Tuesday, 2 September 2014

In Ireland, you still don’t have to pay your mortgage

The Waterways, an empty and unsold housing development, is pictured in the village of Keshcarrigan, County Leitrim January 28, 2012. During the economic boom, Irish developers attempted to cash in, building tens of thousands of houses. However, poor planning decisions and the global recession have resulted in a large number of estates being abandoned, unoccupied or unfinished. Picture taken January 28, 2012. REUTERS/Cathal McNaughton (IRELAND - Tags: BUSINESS CONSTRUCTION SOCIETY REAL ESTATE TPX IMAGES OF THE DAY)

Ireland’s economy seems to be getting back onto its feet. After a fourth-quarter contraction, GDP grew at a 2.7% clip in the first quarter. Home prices are rising again. And unemployment continues to decline steadily, though it remains higher than 11%.


And yet Ireland hasn’t come close to sorting out the housing woes that brought down its banking system and, in 2010, sent the country in search of a financial rescue package from its European neighbors. The latest sign of this: the number of people in owner-occupied homes who are more than two years behind on mortgage payments is still on the rise.
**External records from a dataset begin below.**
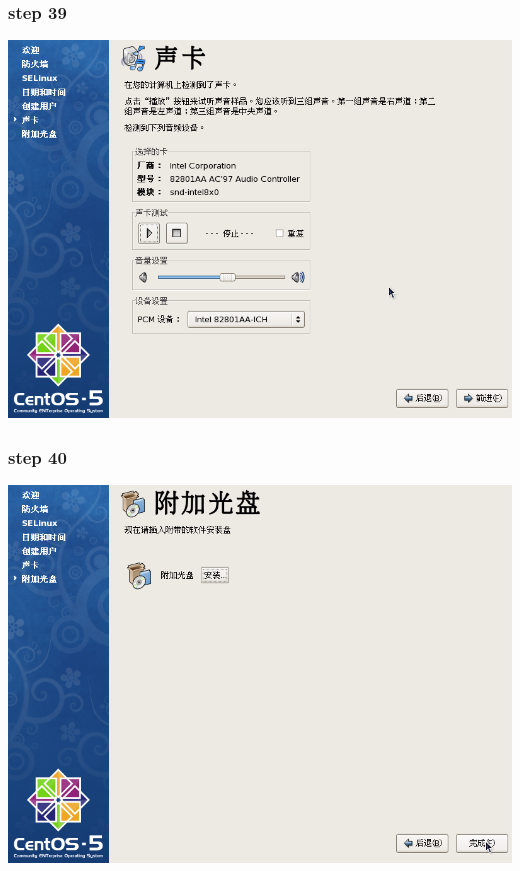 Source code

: \documentclass[xcolor=svgnames,presentation]{beamer}
\begin{document}
\begin{frame}
\frametitle{step 39}
\label{sec-2-39}

\begin{center}
\includegraphics[width=.9\linewidth]{img/img61.png}
\end{center}
\end{frame}
\begin{frame}
\frametitle{step 40}
\label{sec-2-40}

\begin{center}
\includegraphics[width=.9\linewidth]{img/img63.png}
\end{center}
\end{frame}
\end{document}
In the second quarter, the number of homeowners in this bucket climbed 5% from the first quarter, to 37,066. In a small country like Ireland, that amounts to 5% of all mortgages on owner-occupied houses. (By value, the share of mortgages two years behind on payments is even bigger, at 7.5% of the total.)


 



Now it should be said that arrears overall—including short- and long-term delinquencies—are starting to decline slightly: 16.5% of all mortgages on principal residences in Ireland were in arrears in the second quarter, down from 17.3% in the previous quarter. But that’s still insanely high by international standards. Consider that a few months back, Fitch Ratings forecast that mortgage bonds from Spain—which is in an even worse economic situation than Ireland—would end the year with roughly 3.4% of loans more than 90 days in arrears. For Ireland, the same number was about 19%.


Why the giant gap? As we’ve written before, for deep-seated historical reasons, repossessions and evictions remain anathema in Ireland. They almost never happen. And that’s why why mortgage payments remain, for the moment, pretty much optional.